Raymond Paul Legrand (May 23, 1908 in Paris – November 25, 1974 in Montreal) was a French composer and conductor.

Career

Legrand studied harmony and orchestration as a pupil of Gabriel Faure. In the realms of jazz and light music, he made arrangements for Ray Ventura and his ensemble from 1934, before assembling his own group under the Occupation. He surrounded himself with former musicians met while with Ventura, especially Henri Bourtayre (composition) and Guy Dejardin (arrangement, orchestration). During the Second world war, he participated in the Collaboration with the Vichy government.

Raymond Legrand's orchestra included Irène de Trébert, Maurice Chevalier, Georges Guétary, Tino Rossi, and Colette Renard. He also collaborated with figures of French song like Francis Lemarque, Mouloudji, Édith Piaf and Henri Salvador.

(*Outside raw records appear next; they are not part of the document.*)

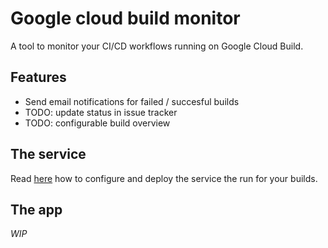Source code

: # Google cloud build monitor

A tool to monitor your CI/CD workflows running on Google Cloud Build.

## Features

- Send email notifications for failed / succesful builds
- TODO: update status in issue tracker
- TODO: configurable build overview

## The service

Read [here](packages/service/README.md) how to configure and deploy the service the run for your builds.

## The app

*WIP*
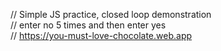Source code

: // Simple JS practice, closed loop demonstration <br>
// enter no 5 times and then enter yes <br>
// https://you-must-love-chocolate.web.app <br>
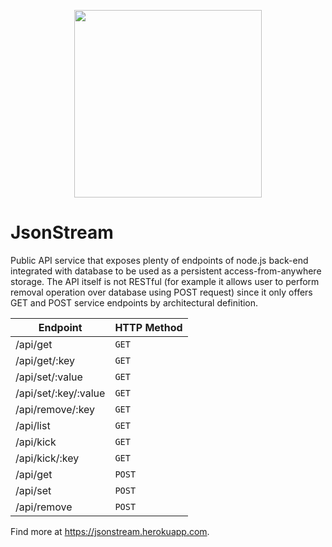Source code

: <p align="center"><img src="https://i.imgur.com/lBieCZn.png" width="300"></p>

# JsonStream

Public API service that exposes plenty of endpoints of node.js back-end integrated with database to be used as a persistent access-from-anywhere storage. The API itself is not RESTful (for example it allows user to perform removal operation over database using POST request) since it only offers GET and POST service endpoints by architectural definition.

| Endpoint  |  HTTP Method |
| ------------- | ------------- |
| /api/get  | `GET`  |
| /api/get/:key  | `GET` |
| /api/set/:value  | `GET`  |
| /api/set/:key/:value  | `GET` |
| /api/remove/:key  | `GET` |
| /api/list | `GET` |
| /api/kick  | `GET` |
| /api/kick/:key  | `GET` |
| /api/get | `POST` |
| /api/set | `POST` |
| /api/remove | `POST` |

Find more at https://jsonstream.herokuapp.com.
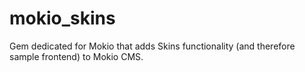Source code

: mokio_skins
===========

Gem dedicated for Mokio that adds Skins functionality (and therefore sample frontend) to Mokio CMS.
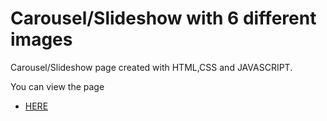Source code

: 
# Carousel/Slideshow with 6 different images


Carousel/Slideshow page created with HTML,CSS and JAVASCRIPT.


You can view the page 

- [HERE]( https://ayinde7277.github.io/Carousel-Slideshow/)


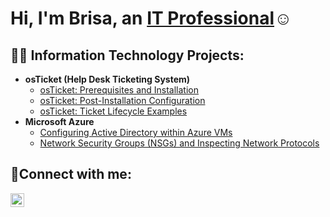<h1>Hi, I'm Brisa, an <a href="https://www.linkedin.com/in/brisagonzal/">IT Professional</a>☺</h1>

<h2>👨‍💻 Information Technology Projects:</h2>

- <b>osTicket (Help Desk Ticketing System)</b>
  - [osTicket: Prerequisites and Installation](https://github.com/BrisaGonzal/osticket-prereqs)
  - [osTicket: Post-Installation Configuration](https://github.com/BrisaGonzal/post-install-config)
  - [osTicket: Ticket Lifecycle Examples](https://github.com/BrisaGonzal/ticket-lifecycle)
- <b>Microsoft Azure</b>
  - [Configuring Active Directory within Azure VMs](https://github.com/BrisaGonzal/configure-ad)
  - [Network Security Groups (NSGs) and Inspecting Network Protocols](https://github.com/BrisaGonzal/azure-network-protocols)

<h2>🤳Connect with me:</h2>

[<img align="left" alt="Josh | LinkedIn" width="22px" src="https://cdn.jsdelivr.net/npm/simple-icons@v3/icons/linkedin.svg" />][linkedin]

[linkedin]: https://www.linkedin.com/in/brisagonzal/
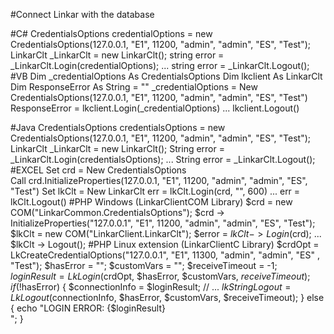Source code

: #Connect Linkar with the database

#C#
		CredentialsOptions credentialOptions = new CredentialsOptions(127.0.0.1, "E1", 11200, "admin", "admin", "ES", "Test");
		LinkarClt _LinkarClt = new LinkarClt();
		string error = _LinkarClt.Login(credentialOptions);
		...
		string error = _LinkarClt.Logout();
#VB
		Dim _credentialOptions As CredentialsOptions
		Dim lkclient As LinkarClt
		Dim ResponseError As String = ""
		_credentialOptions = New CredentialsOptions(127.0.0.1, "E1", 11200, "admin", "admin", "ES", "Test")
		ResponseError = lkclient.Login(_credentialOptions)
		...
		lkclient.Logout()

#Java
		CredentialsOptions credentialsOptions = new CredentialsOptions(127.0.0.1, "E1", 11200, "admin", "admin", "ES", "Test");
		LinkarClt _LinkarClt = new LinkarClt();
		String error =  _LinkarClt.Login(credentialsOptions);
		...
		String error = _LinkarClt.Logout();
#EXCEL
		Set crd = New CredentialsOptions        
		Call crd.InitializeProperties(127.0.0.1, "E1", 11200, "admin", "admin", "ES", "Test")
		Set lkClt = New LinkarClt
		err = lkClt.Login(crd, "", 600)
		...
		err = lkClt.Logout()
#PHP Windows (LinkarClientCOM Library)
		$crd = new COM("LinkarCommon.CredentialsOptions");
		$crd -> InitializeProperties("127.0.0.1", "E1", 11200, "admin", "admin", "ES", "Test");
		$lkClt = new COM("LinkarClient.LinkarClt");
		$error = $lkClt -> Login($crd);
		...
		$lkClt -> Logout();
#PHP Linux extension (LinkarClientC Library)
		$crdOpt = LkCreateCredentialOptions("127.0.0.1", "E1", 11300, "admin", "admin", "ES" , "Test");
		$hasError = "";
		$customVars = "";
		$receiveTimeout = -1;
		$loginResult = LkLogin($crdOpt, $hasError, $customVars, $receiveTimeout);
		if (!$hasError)
		{
			$connectionInfo = $loginResult;
			// ...
			$lkStringLogout = LkLogout($connectionInfo, $hasError, $customVars, $receiveTimeout);
		}
		else
		{
			echo "LOGIN ERROR: {$loginResult}<br />";
		}







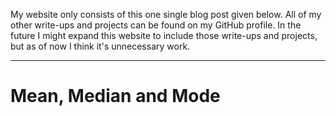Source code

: My website only consists of this one single blog post given below. All of my other write-ups and projects can be found on my GitHub profile. In the future I might expand this website to include those write-ups and projects, but as of now I think it's unnecessary work.

--- 

# Mean, Median and Mode
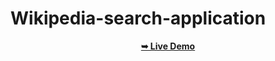 # Wikipedia-search-application


<div align="center">

<a href="https://sameerreddy213.github.io/wikipidia_search_application/"><strong>➥ Live Demo</strong></a>
</div>
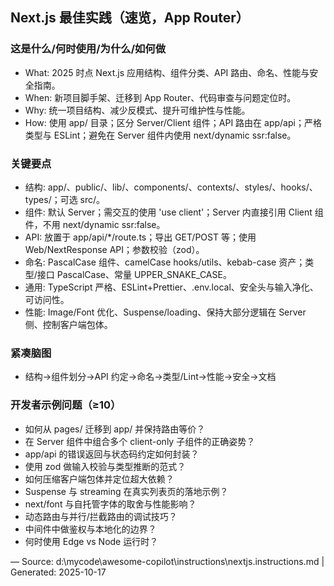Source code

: ## Next.js 最佳实践（速览，App Router）

### 这是什么/何时使用/为什么/如何做
- What: 2025 时点 Next.js 应用结构、组件分类、API 路由、命名、性能与安全指南。
- When: 新项目脚手架、迁移到 App Router、代码审查与问题定位时。
- Why: 统一项目结构、减少反模式、提升可维护性与性能。
- How: 使用 app/ 目录；区分 Server/Client 组件；API 路由在 app/api；严格类型与 ESLint；避免在 Server 组件内使用 next/dynamic ssr:false。

### 关键要点
- 结构: app/、public/、lib/、components/、contexts/、styles/、hooks/、types/；可选 src/。
- 组件: 默认 Server；需交互的使用 'use client'；Server 内直接引用 Client 组件，不用 next/dynamic ssr:false。
- API: 放置于 app/api/*/route.ts；导出 GET/POST 等；使用 Web/NextResponse API；参数校验（zod）。
- 命名: PascalCase 组件、camelCase hooks/utils、kebab-case 资产；类型/接口 PascalCase、常量 UPPER_SNAKE_CASE。
- 通用: TypeScript 严格、ESLint+Prettier、.env.local、安全头与输入净化、可访问性。
- 性能: Image/Font 优化、Suspense/loading、保持大部分逻辑在 Server 侧、控制客户端包体。

### 紧凑脑图
- 结构→组件划分→API 约定→命名→类型/Lint→性能→安全→文档

### 开发者示例问题（≥10）
- 如何从 pages/ 迁移到 app/ 并保持路由等价？
- 在 Server 组件中组合多个 client-only 子组件的正确姿势？
- app/api 的错误返回与状态码约定如何封装？
- 使用 zod 做输入校验与类型推断的范式？
- 如何压缩客户端包体并定位超大依赖？
- Suspense 与 streaming 在真实列表页的落地示例？
- next/font 与自托管字体的取舍与性能影响？
- 动态路由与并行/拦截路由的调试技巧？
- 中间件中做鉴权与本地化的边界？
- 何时使用 Edge vs Node 运行时？

—
Source: d:\mycode\awesome-copilot\instructions\nextjs.instructions.md | Generated: 2025-10-17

In 1948, he directed the orchestra for the recording of C'est si bon by Les Soeurs Étienne, which became a hit. In 1966, his son Michel Legrand directed the orchestra for the version of this song by Barbra Streisand on the album Color Me Barbra.

He also composed copiously for film.

Personal life

Legrand married Marcelle Der Mikaëlian (sister of Jacques Hélian) in 1929; their children were the singer Christiane Legrand, born in 1930 and the composer Michel Legrand, born in 1932. By 1935, he abandoned his wife and children. In 1943, he had a son, Michel-Patrick Legrand with the singer Irène de Trebert. 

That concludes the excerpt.